### Aim of the exercise
Where the data below begins, start duplicating lines exactly, and finish with the line containing "nodes in community."; add nothing else. Leave the pictures out.

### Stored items

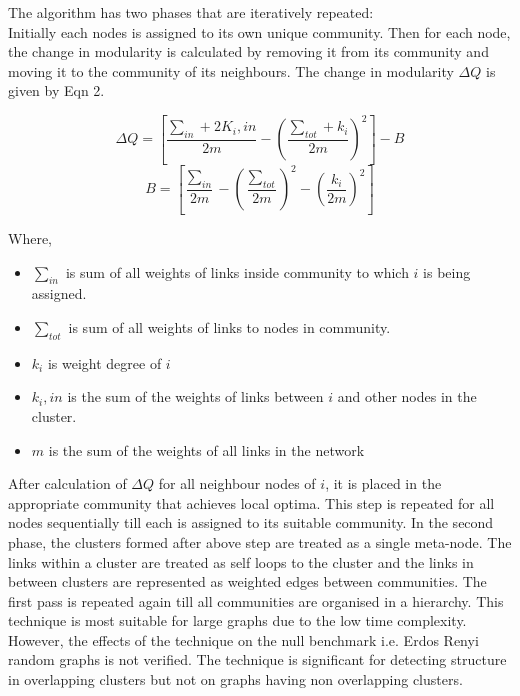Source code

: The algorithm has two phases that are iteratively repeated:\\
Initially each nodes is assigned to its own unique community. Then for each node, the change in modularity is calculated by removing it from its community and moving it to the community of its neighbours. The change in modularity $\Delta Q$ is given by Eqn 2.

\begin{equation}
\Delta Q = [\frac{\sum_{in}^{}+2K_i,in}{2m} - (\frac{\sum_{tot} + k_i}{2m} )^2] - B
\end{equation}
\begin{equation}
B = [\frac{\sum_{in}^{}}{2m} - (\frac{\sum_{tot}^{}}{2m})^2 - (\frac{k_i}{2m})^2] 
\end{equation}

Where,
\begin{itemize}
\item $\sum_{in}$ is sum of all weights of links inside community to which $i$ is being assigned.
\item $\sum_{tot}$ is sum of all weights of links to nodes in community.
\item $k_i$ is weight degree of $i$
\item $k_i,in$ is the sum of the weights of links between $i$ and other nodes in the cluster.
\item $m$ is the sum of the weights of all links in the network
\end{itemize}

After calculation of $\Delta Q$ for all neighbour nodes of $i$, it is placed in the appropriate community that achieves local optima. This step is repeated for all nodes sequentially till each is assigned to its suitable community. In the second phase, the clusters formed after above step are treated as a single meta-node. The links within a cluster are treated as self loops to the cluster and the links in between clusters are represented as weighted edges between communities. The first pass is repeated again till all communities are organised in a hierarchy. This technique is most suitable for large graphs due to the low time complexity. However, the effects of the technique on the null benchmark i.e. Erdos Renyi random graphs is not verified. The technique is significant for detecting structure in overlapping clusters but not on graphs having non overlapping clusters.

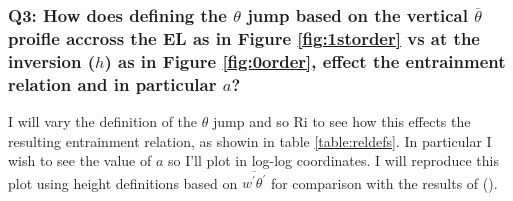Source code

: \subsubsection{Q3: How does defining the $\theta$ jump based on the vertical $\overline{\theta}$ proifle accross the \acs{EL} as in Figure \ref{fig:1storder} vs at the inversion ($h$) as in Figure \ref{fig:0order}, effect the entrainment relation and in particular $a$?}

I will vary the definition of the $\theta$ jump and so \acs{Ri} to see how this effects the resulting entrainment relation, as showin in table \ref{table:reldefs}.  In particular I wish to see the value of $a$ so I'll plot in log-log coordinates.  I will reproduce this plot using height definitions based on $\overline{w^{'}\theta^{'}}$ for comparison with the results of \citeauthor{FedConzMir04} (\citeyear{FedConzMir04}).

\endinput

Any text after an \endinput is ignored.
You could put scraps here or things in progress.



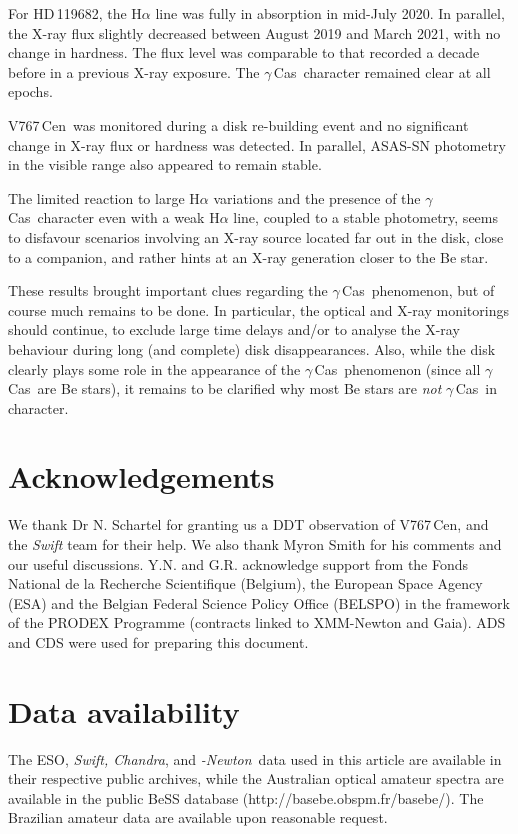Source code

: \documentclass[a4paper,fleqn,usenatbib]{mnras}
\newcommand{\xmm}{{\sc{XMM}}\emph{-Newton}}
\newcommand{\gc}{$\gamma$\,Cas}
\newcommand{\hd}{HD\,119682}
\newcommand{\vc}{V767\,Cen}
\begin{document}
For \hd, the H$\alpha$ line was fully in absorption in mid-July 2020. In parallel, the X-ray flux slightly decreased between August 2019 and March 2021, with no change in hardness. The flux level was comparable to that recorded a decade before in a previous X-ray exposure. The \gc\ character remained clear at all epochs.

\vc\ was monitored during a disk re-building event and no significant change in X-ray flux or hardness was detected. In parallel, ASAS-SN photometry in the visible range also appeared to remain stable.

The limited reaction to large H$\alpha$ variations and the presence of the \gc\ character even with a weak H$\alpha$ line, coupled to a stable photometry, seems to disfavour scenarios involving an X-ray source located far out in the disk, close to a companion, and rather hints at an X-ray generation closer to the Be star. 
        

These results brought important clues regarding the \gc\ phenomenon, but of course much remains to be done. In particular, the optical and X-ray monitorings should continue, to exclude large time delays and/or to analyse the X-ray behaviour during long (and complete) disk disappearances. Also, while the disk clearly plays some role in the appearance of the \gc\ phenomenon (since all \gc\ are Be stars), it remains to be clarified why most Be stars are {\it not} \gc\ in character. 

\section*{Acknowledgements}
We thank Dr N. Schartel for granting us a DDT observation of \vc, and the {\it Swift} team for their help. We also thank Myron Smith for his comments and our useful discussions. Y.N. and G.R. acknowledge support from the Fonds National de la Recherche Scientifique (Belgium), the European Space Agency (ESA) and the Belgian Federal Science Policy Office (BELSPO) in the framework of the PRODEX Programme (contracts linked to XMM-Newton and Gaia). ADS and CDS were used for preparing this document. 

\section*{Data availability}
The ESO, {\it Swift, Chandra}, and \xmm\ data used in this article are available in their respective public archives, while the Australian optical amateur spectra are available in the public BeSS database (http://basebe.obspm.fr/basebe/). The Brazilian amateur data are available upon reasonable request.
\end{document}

### Answer for the task
Source code

: The algorithm has two phases that are iteratively repeated:\\
Initially each nodes is assigned to its own unique community. Then for each node, the change in modularity is calculated by removing it from its community and moving it to the community of its neighbours. The change in modularity $\Delta Q$ is given by Eqn 2.

\begin{equation}
\Delta Q = [\frac{\sum_{in}^{}+2K_i,in}{2m} - (\frac{\sum_{tot} + k_i}{2m} )^2] - B
\end{equation}
\begin{equation}
B = [\frac{\sum_{in}^{}}{2m} - (\frac{\sum_{tot}^{}}{2m})^2 - (\frac{k_i}{2m})^2] 
\end{equation}

Where,
\begin{itemize}
\item $\sum_{in}$ is sum of all weights of links inside community to which $i$ is being assigned.
\item $\sum_{tot}$ is sum of all weights of links to nodes in community.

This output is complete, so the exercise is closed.